An archaic and terrible corner of Excel.

This is exactly the sort of thing I don’t like about Excel; an archaic, 2003 / 2007 “gotcha” that is common, baffling, and a pain.

tl;dr Excel shares a hidden cache between pivot tables so changes to one pivot table can affect others.

The problem goes like this.

If I create a table, enter a bunch of data, and create a pivot table off the initial table, then Excel silently creates a pivot cache to optimize any analysis for the pivot table. So far so good, right? Well, not really.

The pivot cache – something the Excel itself knows about but never communicates by name to the user – is associated with the table, not the pivot table. If I create a second pivot table off the first table (which is a very common use-case, by the way), Excel is using the same pivot cache, so when I, for example, apply a grouping to the second pivot table, it also applies to the first. If I ever want to create one pivot table to show an analysis on a day-over-day grouping, and another on a week-over-week grouping, I can’t without several kludgy workaround steps, and even then, on macOS it appears to not work correctly at all.

What’s more is that it does all of this silently. If I create my two pivot tables in different workbooks (which, again, is super common), then I won’t even see that my second week-by-week grouping is applied to my first pivot table.
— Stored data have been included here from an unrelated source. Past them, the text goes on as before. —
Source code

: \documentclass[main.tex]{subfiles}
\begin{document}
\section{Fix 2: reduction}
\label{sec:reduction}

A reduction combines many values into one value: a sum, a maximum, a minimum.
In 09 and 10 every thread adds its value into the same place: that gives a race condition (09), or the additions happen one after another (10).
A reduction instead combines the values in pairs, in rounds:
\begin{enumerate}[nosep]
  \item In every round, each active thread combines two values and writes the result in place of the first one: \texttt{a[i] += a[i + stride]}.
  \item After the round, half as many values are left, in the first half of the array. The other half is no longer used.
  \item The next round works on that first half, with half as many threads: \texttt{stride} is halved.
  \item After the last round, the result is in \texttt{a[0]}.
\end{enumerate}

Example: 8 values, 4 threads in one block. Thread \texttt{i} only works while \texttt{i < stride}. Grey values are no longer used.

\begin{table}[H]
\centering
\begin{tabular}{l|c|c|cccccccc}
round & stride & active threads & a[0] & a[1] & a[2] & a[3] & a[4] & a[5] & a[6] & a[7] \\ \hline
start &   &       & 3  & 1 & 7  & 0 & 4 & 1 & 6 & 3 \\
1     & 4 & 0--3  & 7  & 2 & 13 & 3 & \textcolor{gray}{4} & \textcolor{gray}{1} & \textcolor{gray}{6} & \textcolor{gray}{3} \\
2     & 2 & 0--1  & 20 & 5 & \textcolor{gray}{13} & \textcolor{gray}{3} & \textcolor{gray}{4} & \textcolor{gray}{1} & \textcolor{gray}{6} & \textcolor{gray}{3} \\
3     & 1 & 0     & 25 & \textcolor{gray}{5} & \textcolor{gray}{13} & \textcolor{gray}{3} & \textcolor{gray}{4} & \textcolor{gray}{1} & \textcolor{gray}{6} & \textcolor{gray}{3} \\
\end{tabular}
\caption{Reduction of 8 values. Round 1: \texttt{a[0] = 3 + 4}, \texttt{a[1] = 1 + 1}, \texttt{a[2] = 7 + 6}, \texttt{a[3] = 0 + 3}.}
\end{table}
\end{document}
What is the solution to this absurd UX issue? Either create a second table, pointing to the data in the first and use that, or uncheck an option to “Save source data with file” and restart Excel, which only seems to work sometimes.

But let’s back up here.

Why is Excel creating the pivot cache in the first place? It does this so when you’re goofing around in the pivot table, it can cache things, so results are fast, and you use less memory.
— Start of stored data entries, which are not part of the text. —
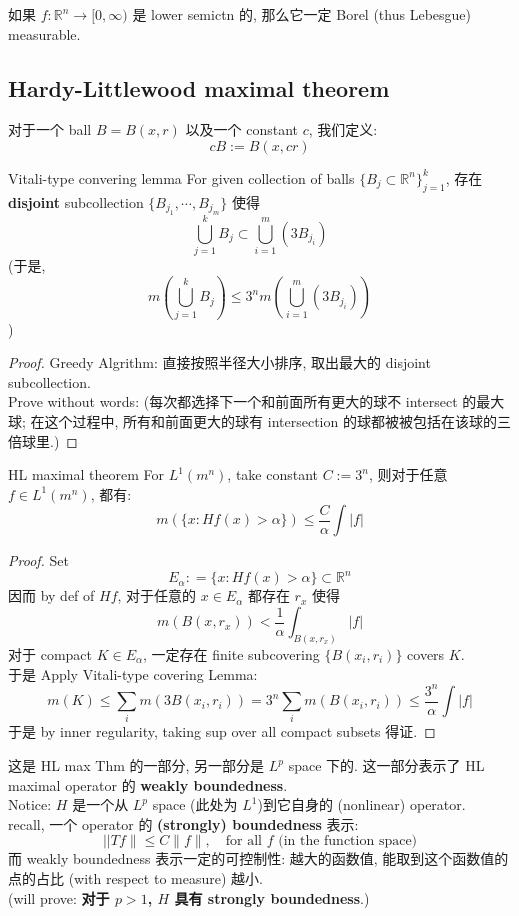 \documentclass[lang=cn,11pt]{elegantbook}
\begin{document}
\begin{corollary}
    如果 $f:\mathbb{R}^n \to [0,\infty)$ 是 lower semictn 的, 那么它一定 Borel (thus Lebesgue) measurable.
\end{corollary}




\subsection{Hardy-Littlewood maximal theorem}

对于一个 ball $B = B(x,r)$ 以及一个 constant $c$, 我们定义: \[
cB := B(x,cr)
\]
\begin{lemma}{Vitali-type convering lemma}
    For given collection of balls $\{B_j \subset \mathbb{R}^n\}_{j=1}^k$, 存在 \textbf{disjoint} subcollection $\{B_{j_1},\cdots, B_{j_m}\}$ 使得\[
\bigcup_{j=1}^k B_j  \subset \bigcup_{i=1}^m (3B_{j_i}) 
    \]
    (于是, \[
    m(\bigcup_{j=1}^k B_j) \leq 3^n m(\bigcup_{i=1}^m (3B_{j_i}))
    \])
\end{lemma}
\begin{proof}
    Greedy Algrithm: 直接按照半径大小排序, 取出最大的 disjoint subcollection.\\
    Prove without words: 
    (每次都选择下一个和前面所有更大的球不 intersect 的最大球; 在这个过程中, 所有和前面更大的球有 intersection 的球都被被包括在该球的三倍球里.)
\end{proof}




\begin{theorem}{HL maximal theorem}
For $L^1(m^n)$, take constant $C := 3^n$, 则对于任意 $f \in L^1(m^n)$, 都有: \[
m(\{x: Hf (x) > \alpha\}) \leq \frac{C}{\alpha} \int |f| 
\]
\end{theorem}
\begin{proof}
    Set \[
    E_\alpha : = \{x: Hf (x)> \alpha   \} \subset \mathbb{R}^n
    \]
    因而 by def of $Hf$, 对于任意的 $x \in E_\alpha$ 都存在 $r_x$ 使得 \[
    m(B(x,r_x))  < \frac{1}{\alpha} \int_{B(x,r_x)} |f|
    \]
对于 compact $K\in E_\alpha $, 一定存在 finite subcovering $\{B(x_i,r_i)\}$ covers $K$.\\
于是 Apply Vitali-type covering Lemma:\[
m(K) \leq \sum_i m(3B(x_i,r_i)) = 3^n \sum_i m(B(x_i,r_i)) \leq \frac{3^n}{\alpha} \int |f|
\]
于是 by inner regularity, taking sup over all compact subsets 得证.
\end{proof}
\begin{remark}
    这是 HL max Thm 的一部分, 另一部分是 $L^p$ space 下的.  这一部分表示了 HL maximal operator 的 \textbf{weakly boundedness}.\\
    Notice: $H$ 是一个从 $L^p$ space (此处为 $L^1$)到它自身的 (nonlinear) operator.\\
    recall, 一个 operator 的 \textbf{(strongly) boundedness} 表示: \[|| T f \|\leq C \| f \|, \quad \text{for all } f  \text{ (in the function space)}
\]
而 weakly boundedness 表示一定的可控制性: 越大的函数值, 能取到这个函数值的点的占比 (with respect to measure) 越小. \\
(will prove: \textbf{对于 $p>1$, $H$ 具有 strongly boundedness}.)
\end{remark}
\end{document}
Firstly, if I wanted to use less memory I wouldn’t be running Excel at all. Secondly, memory consumption should be the programmers job to manage, not mine as the end user of a software product. Finally, if I want to create multiple pivot tables and use a bunch of storage or memory it’s because I’m doing something necessary, so the program should use whatever resources it needs to achieve my task.

(As a side note, this is not dissimilar to how Safari will complain that “the page is using a significant amount of memory, and your computer may be more responsive if you close the page.” To me this is funny. The program is telling me that the computer would work better if it doesn’t have to do work at all. A line of thinking that seems more like a Garfield comic than a serious piece of software.)

So in the end, Excel seems to be optimizing for faster results at the expense of a spreadsheet that does what you think it does.